This webinar isn't new by any means, but that doesn't mean the information it contains is not valuable or relevant. Filmmakers have more options than ever for emulating film grain in post. This technique can be seen as the "organic" -- and more expensive, though more authentic -- alternative. In other words, this is about as close as you can get to a film look without actually shooting film, because it actually uses film as part the post mastering process. Kudos to Shaheryar Ahmed  over at Lift Gamma Gain for posting this. The webinar features Jerome Thelia of Merge Group (who has also done some restoration work with Criterion) and is presented by Studio Daily and Assimilate.

First, here's the trailer for the short film at the heart of Thelia's presentation, Curfew. The film won the 85th Academy Award for best live action short and forms the basis of an upcoming feature.
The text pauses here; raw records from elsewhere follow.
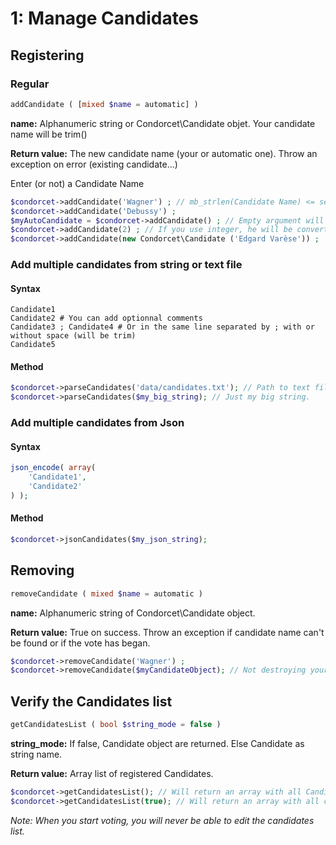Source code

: # 1: Manage Candidates

## Registering

### Regular

```php
addCandidate ( [mixed $name = automatic] ) 
```
**name:** Alphanumeric string or Condorcet\Candidate objet. Your candidate name will be trim()    

**Return value:** The new candidate name (your or automatic one). Throw an exception on error (existing candidate...)    

Enter (or not) a Candidate Name 

```php
$condorcet->addCandidate('Wagner') ; // mb_strlen(Candidate Name) <= self::MAX_LENGTH_CANDIDATE_ID, Default: 30
$condorcet->addCandidate('Debussy') ;  
$myAutoCandidate = $condorcet->addCandidate() ; // Empty argument will return an candidate object with an automatic name for you (From A to ZZZZZ)  
$condorcet->addCandidate(2) ; // If you use integer, he will be converted to string (= '2')
$condorcet->addCandidate(new Condorcet\Candidate ('Edgard Varèse')) ;
```
### Add multiple candidates from string or text file

#### Syntax
```
Candidate1
Candidate2 # You can add optionnal comments
Candidate3 ; Candidate4 # Or in the same line separated by ; with or without space (will be trim)
Candidate5
``` 

#### Method
```php
$condorcet->parseCandidates('data/candidates.txt'); // Path to text file. Absolute or relative.
$condorcet->parseCandidates($my_big_string); // Just my big string.
```

### Add multiple candidates from Json

#### Syntax
```php
json_encode( array(
	'Candidate1',
	'Candidate2'
) );
``` 

#### Method
```php
$condorcet->jsonCandidates($my_json_string);
```

## Removing
```php
removeCandidate ( mixed $name = automatic )
```
**name:** Alphanumeric string of Condorcet\Candidate object.   

**Return value:** True on success. Throw an exception if candidate name can't be found or if the vote has began.


```php
$condorcet->removeCandidate('Wagner') ;
$condorcet->removeCandidate($myCandidateObject); // Not destroying your Candidate object. But just unlink it from this Election.
```


## Verify the Candidates list
```php
getCandidatesList ( bool $string_mode = false )
```
**string_mode:** If false, Candidate object are returned. Else Candidate as string name.

**Return value:** Array list of registered Candidates.


```php
$condorcet->getCandidatesList(); // Will return an array with all Candidate object.
$condorcet->getCandidatesList(true); // Will return an array with all candidate name as string.
```

_Note: When you start voting, you will never be able to edit the candidates list._  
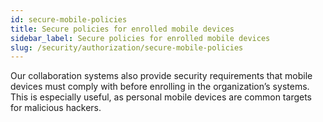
 ```yaml
---
id: secure-mobile-policies
title: Secure policies for enrolled mobile devices
sidebar_label: Secure policies for enrolled mobile devices
slug: /security/authorization/secure-mobile-policies
---
```


Our collaboration systems
also provide security requirements
that mobile devices must comply with
before enrolling in the organization’s systems.
This is especially useful,
as personal mobile devices
are common targets for malicious hackers.
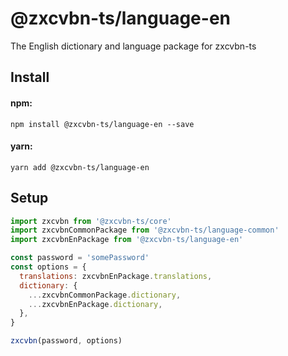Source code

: # @zxcvbn-ts/language-en

The English dictionary and language package for zxcvbn-ts

## Install

#### npm:

`npm install @zxcvbn-ts/language-en --save`

#### yarn:

`yarn add @zxcvbn-ts/language-en`

## Setup

```js
import zxcvbn from '@zxcvbn-ts/core'
import zxcvbnCommonPackage from '@zxcvbn-ts/language-common'
import zxcvbnEnPackage from '@zxcvbn-ts/language-en'

const password = 'somePassword'
const options = {
  translations: zxcvbnEnPackage.translations,
  dictionary: {
    ...zxcvbnCommonPackage.dictionary,
    ...zxcvbnEnPackage.dictionary,
  },
}

zxcvbn(password, options)
```
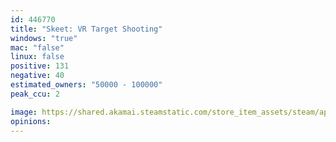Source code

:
 ```yaml
---
id: 446770
title: "Skeet: VR Target Shooting"
windows: "true"
mac: "false"
linux: false
positive: 131
negative: 40
estimated_owners: "50000 - 100000"
peak_ccu: 2

image: https://shared.akamai.steamstatic.com/store_item_assets/steam/apps/446770/header.jpg?t=1483538538
opinions:
---
```

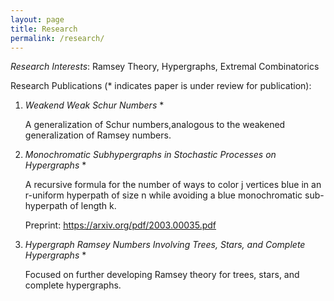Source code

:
 ```yaml
---
layout: page
title: Research
permalink: /research/
---
```


*Research Interests*:  Ramsey Theory, Hypergraphs, Extremal Combinatorics

Research Publications (* indicates paper is under review for publication):

<ol>

<li>
  
  *Weakend Weak Schur Numbers* *

A generalization of Schur numbers,analogous to the weakened generalization of Ramsey numbers. </li>


<li> 
  
  *Monochromatic Subhypergraphs in Stochastic Processes on Hypergraphs* *

A recursive formula for the number of ways to color j vertices blue in an r-uniform hyperpath of size n while avoiding a blue monochromatic sub-hyperpath of length k.

Preprint: https://arxiv.org/pdf/2003.00035.pdf </li>

<li>
  
  *Hypergraph Ramsey Numbers Involving Trees, Stars, and Complete Hypergraphs* *

Focused on further developing Ramsey theory for trees, stars, and complete hypergraphs. </li>

</ol> 
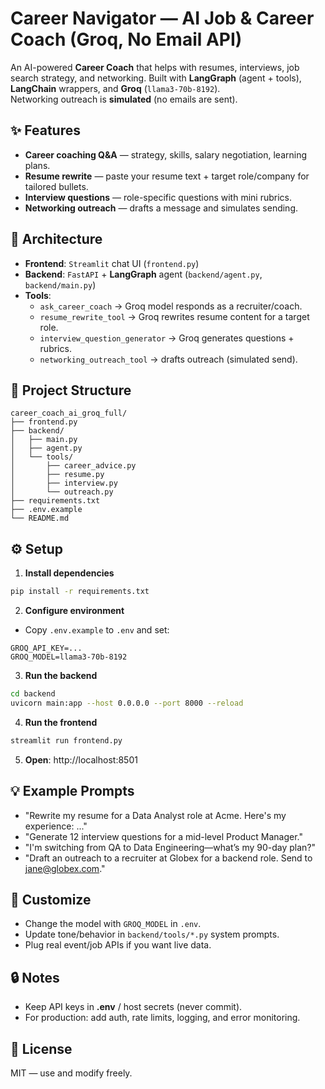 
# Career Navigator — AI Job & Career Coach (Groq, No Email API)

An AI-powered **Career Coach** that helps with resumes, interviews, job search strategy, and networking.
Built with **LangGraph** (agent + tools), **LangChain** wrappers, and **Groq** (`llama3-70b-8192`).  
Networking outreach is **simulated** (no emails are sent).

## ✨ Features
- **Career coaching Q&A** — strategy, skills, salary negotiation, learning plans.
- **Resume rewrite** — paste your resume text + target role/company for tailored bullets.
- **Interview questions** — role-specific questions with mini rubrics.
- **Networking outreach** — drafts a message and simulates sending.

## 🧱 Architecture
- **Frontend**: `Streamlit` chat UI (`frontend.py`)
- **Backend**: `FastAPI` + **LangGraph** agent (`backend/agent.py`, `backend/main.py`)
- **Tools**:
  - `ask_career_coach` → Groq model responds as a recruiter/coach.
  - `resume_rewrite_tool` → Groq rewrites resume content for a target role.
  - `interview_question_generator` → Groq generates questions + rubrics.
  - `networking_outreach_tool` → drafts outreach (simulated send).

## 📂 Project Structure
```
career_coach_ai_groq_full/
├── frontend.py
├── backend/
│   ├── main.py
│   ├── agent.py
│   └── tools/
│       ├── career_advice.py
│       ├── resume.py
│       ├── interview.py
│       └── outreach.py
├── requirements.txt
├── .env.example
└── README.md
```

## ⚙️ Setup

1. **Install dependencies**
```bash
pip install -r requirements.txt
```

2. **Configure environment**
- Copy `.env.example` to `.env` and set:
```
GROQ_API_KEY=...
GROQ_MODEL=llama3-70b-8192
```

3. **Run the backend**
```bash
cd backend
uvicorn main:app --host 0.0.0.0 --port 8000 --reload
```

4. **Run the frontend**
```bash
streamlit run frontend.py
```

5. **Open**: http://localhost:8501

## 💡 Example Prompts
- "Rewrite my resume for a Data Analyst role at Acme. Here's my experience: ..."
- "Generate 12 interview questions for a mid-level Product Manager."
- "I'm switching from QA to Data Engineering—what’s my 90-day plan?"
- "Draft an outreach to a recruiter at Globex for a backend role. Send to jane@globex.com."

## 🔁 Customize
- Change the model with `GROQ_MODEL` in `.env`.
- Update tone/behavior in `backend/tools/*.py` system prompts.
- Plug real event/job APIs if you want live data.

## 🔒 Notes
- Keep API keys in **.env** / host secrets (never commit).
- For production: add auth, rate limits, logging, and error monitoring.

## 📜 License
MIT — use and modify freely.
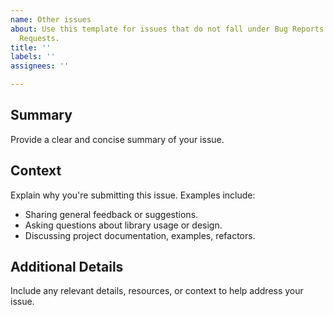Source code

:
 ```yaml
---
name: Other issues
about: Use this template for issues that do not fall under Bug Reports or Feature
  Requests.
title: ''
labels: ''
assignees: ''

---
```


## Summary

Provide a clear and concise summary of your issue.


## Context

Explain why you're submitting this issue. Examples include:
- Sharing general feedback or suggestions.
- Asking questions about library usage or design.
- Discussing project documentation, examples, refactors.

## Additional Details

Include any relevant details, resources, or context to help address your issue.
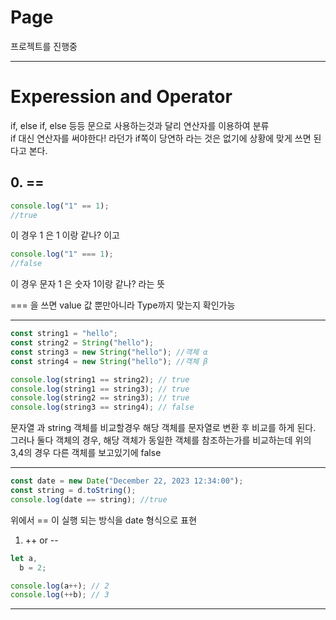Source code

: # Page

프로젝트를 진행중

---

# Experession and Operator

if, else if, else 등등 문으로 사용하는것과 달리 연산자를 이용하여 분류  
if 대신 연산자를 써야한다! 라던가 if쪽이 당연하 라는 것은 없기에 상황에 맞게 쓰면 된다고 본다.

## 0. ==

```javascript
console.log("1" == 1);
//true
```

이 경우 1 은 1 이랑 같나? 이고

```javascript
console.log("1" === 1);
//false
```

이 경우 문자 1 은 숫자 1이랑 같나? 라는 뜻

=== 을 쓰면 value 값 뿐만아니라 Type까지 맞는지 확인가능

---

```javascript
const string1 = "hello";
const string2 = String("hello");
const string3 = new String("hello"); //객체 α
const string4 = new String("hello"); //객체 β

console.log(string1 == string2); // true
console.log(string1 == string3); // true
console.log(string2 == string3); // true
console.log(string3 == string4); // false
```

문자열 과 string 객체를 비교할경우 해당 객체를 문자열로 변환 후 비교를 하게 된다.  
그러나 둘다 객체의 경우, 해당 객체가 동일한 객체를 참조하는가를 비교하는데 위의 3,4의 경우 다른 객체를 보고있기에 false

---

```javascript
const date = new Date("December 22, 2023 12:34:00");
const string = d.toString();
console.log(date == string); //true
```

위에서 == 이 실행 되는 방식을 date 형식으로 표현

1. ++ or --

```javascript
let a,
  b = 2;

console.log(a++); // 2
console.log(++b); // 3
```

---
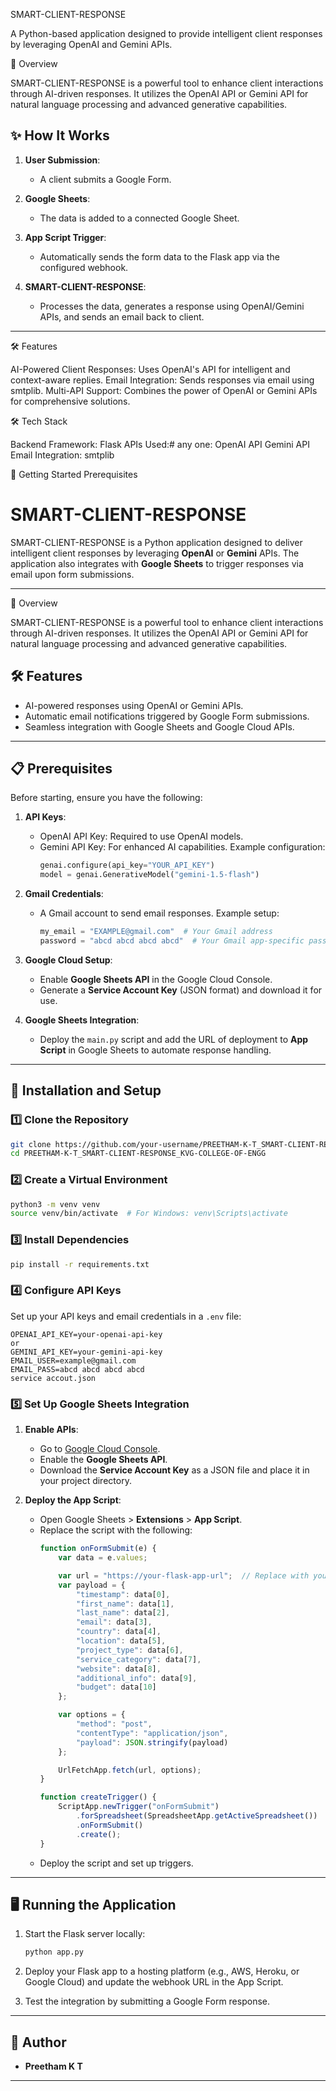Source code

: SMART-CLIENT-RESPONSE

A Python-based application designed to provide intelligent client responses by leveraging OpenAI and Gemini APIs.

📜 Overview

SMART-CLIENT-RESPONSE is a powerful tool to enhance client interactions through AI-driven responses. It utilizes the OpenAI API or Gemini API for natural language processing and advanced generative capabilities.

## ✨ How It Works

1. **User Submission**:
   - A client submits a Google Form.

2. **Google Sheets**:
   - The data is added to a connected Google Sheet.

3. **App Script Trigger**:
   - Automatically sends the form data to the Flask app via the configured webhook.

4. **SMART-CLIENT-RESPONSE**:
   - Processes the data, generates a response using OpenAI/Gemini APIs, and sends an email back to client.

---


🛠️ Features

AI-Powered Client Responses: Uses OpenAI's API for intelligent and context-aware replies.
Email Integration: Sends responses via email using smtplib.
Multi-API Support: Combines the power of OpenAI or Gemini APIs for comprehensive solutions.

🛠️ Tech Stack

Backend Framework: Flask
APIs Used:# any one:
OpenAI API
Gemini API
Email Integration: smtplib

🚀 Getting Started
Prerequisites



# SMART-CLIENT-RESPONSE

SMART-CLIENT-RESPONSE is a Python application designed to deliver intelligent client responses by leveraging **OpenAI** or **Gemini** APIs. The application also integrates with **Google Sheets** to trigger responses via email upon form submissions.

---

📜 Overview

SMART-CLIENT-RESPONSE is a powerful tool to enhance client interactions through AI-driven responses. It utilizes the OpenAI API or Gemini API for natural language processing and advanced generative capabilities.

## 🛠️ Features
- AI-powered responses using OpenAI or Gemini APIs.
- Automatic email notifications triggered by Google Form submissions.
- Seamless integration with Google Sheets and Google Cloud APIs.

---

## 📋 Prerequisites

Before starting, ensure you have the following:

1. **API Keys**:
   - OpenAI API Key: Required to use OpenAI models.
   - Gemini API Key: For enhanced AI capabilities. Example configuration:
     ```python
     genai.configure(api_key="YOUR_API_KEY")
     model = genai.GenerativeModel("gemini-1.5-flash")
     ```

2. **Gmail Credentials**:
   - A Gmail account to send email responses. Example setup:
     ```python
     my_email = "EXAMPLE@gmail.com"  # Your Gmail address
     password = "abcd abcd abcd abcd"  # Your Gmail app-specific password
     ```

3. **Google Cloud Setup**:
   - Enable **Google Sheets API** in the Google Cloud Console.
   - Generate a **Service Account Key** (JSON format) and download it for use.

4. **Google Sheets Integration**:
   - Deploy the `main.py` script and add the URL of deployment to **App Script** in Google Sheets to automate response handling.

---

## 🚀 Installation and Setup

### 1️⃣ Clone the Repository
```bash
git clone https://github.com/your-username/PREETHAM-K-T_SMART-CLIENT-RESPONSE_KVG-COLLEGE-OF-ENGG.git
cd PREETHAM-K-T_SMART-CLIENT-RESPONSE_KVG-COLLEGE-OF-ENGG
```

### 2️⃣ Create a Virtual Environment
```bash
python3 -m venv venv
source venv/bin/activate  # For Windows: venv\Scripts\activate
```

### 3️⃣ Install Dependencies
```bash
pip install -r requirements.txt
```

### 4️⃣ Configure API Keys
Set up your API keys and email credentials in a `.env` file:
```env
OPENAI_API_KEY=your-openai-api-key
or
GEMINI_API_KEY=your-gemini-api-key
EMAIL_USER=example@gmail.com
EMAIL_PASS=abcd abcd abcd abcd
service accout.json
```

### 5️⃣ Set Up Google Sheets Integration
1. **Enable APIs**:
   - Go to [Google Cloud Console](https://console.cloud.google.com/).
   - Enable the **Google Sheets API**.
   - Download the **Service Account Key** as a JSON file and place it in your project directory.

2. **Deploy the App Script**:
   - Open Google Sheets > **Extensions** > **App Script**.
   - Replace the script with the following:
     ```javascript
     function onFormSubmit(e) {
         var data = e.values;

         var url = "https://your-flask-app-url";  // Replace with your Flask app's deployed URL
         var payload = {
             "timestamp": data[0],
             "first_name": data[1],
             "last_name": data[2],
             "email": data[3],
             "country": data[4],
             "location": data[5],
             "project_type": data[6],
             "service_category": data[7],
             "website": data[8],
             "additional_info": data[9],
             "budget": data[10]
         };

         var options = {
             "method": "post",
             "contentType": "application/json",
             "payload": JSON.stringify(payload)
         };

         UrlFetchApp.fetch(url, options);
     }

     function createTrigger() {
         ScriptApp.newTrigger("onFormSubmit")
             .forSpreadsheet(SpreadsheetApp.getActiveSpreadsheet())
             .onFormSubmit()
             .create();
     }
     ```
   - Deploy the script and set up triggers.

---

## 🖥️ Running the Application

1. Start the Flask server locally:
   ```bash
   python app.py
   ```
2. Deploy your Flask app to a hosting platform (e.g., AWS, Heroku, or Google Cloud) and update the webhook URL in the App Script.

3. Test the integration by submitting a Google Form response.

---


## 👤 Author
- **Preetham K T**  
---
Get comfy, because the webinar is a solid hour and fifteen minutes, including Q&A. Jerome goes into exactly the amount of detail you'd want regarding a process like this, so the length and depth are welcome and then some. He hits on the normal post production workflow the film would have undergone for both digital and film delivery, the actual process that took place, LUTs, color grading, fixing film dust and hairs, attributes of anamorphic shooting (digitally or otherwise), plus a little history of both the anamorphic format and 2.35-ish aspect ratios.

Obviously this process won't be possible on every production, nor should it be used indiscriminately. However when it's aesthetically beneficial, as the case is for Curfew, a 'film intermediate' constitutes a really interesting creative option. As Jerome points out, there's a certain magic to the way random grain structure transforms digital noise. Likewise, a poster on the LGG thread has this to say, but regarding the audio realm:

That's a lot like what they do in the audio world with 2" tape. Dr. Dre and a bunch of other artists keep big Studer and Ampex decks around to run their final mixes through them and then back out to digital. If you have the opportunity, give it a try. It might give your film that "fat sound" you just can't get anywhere else.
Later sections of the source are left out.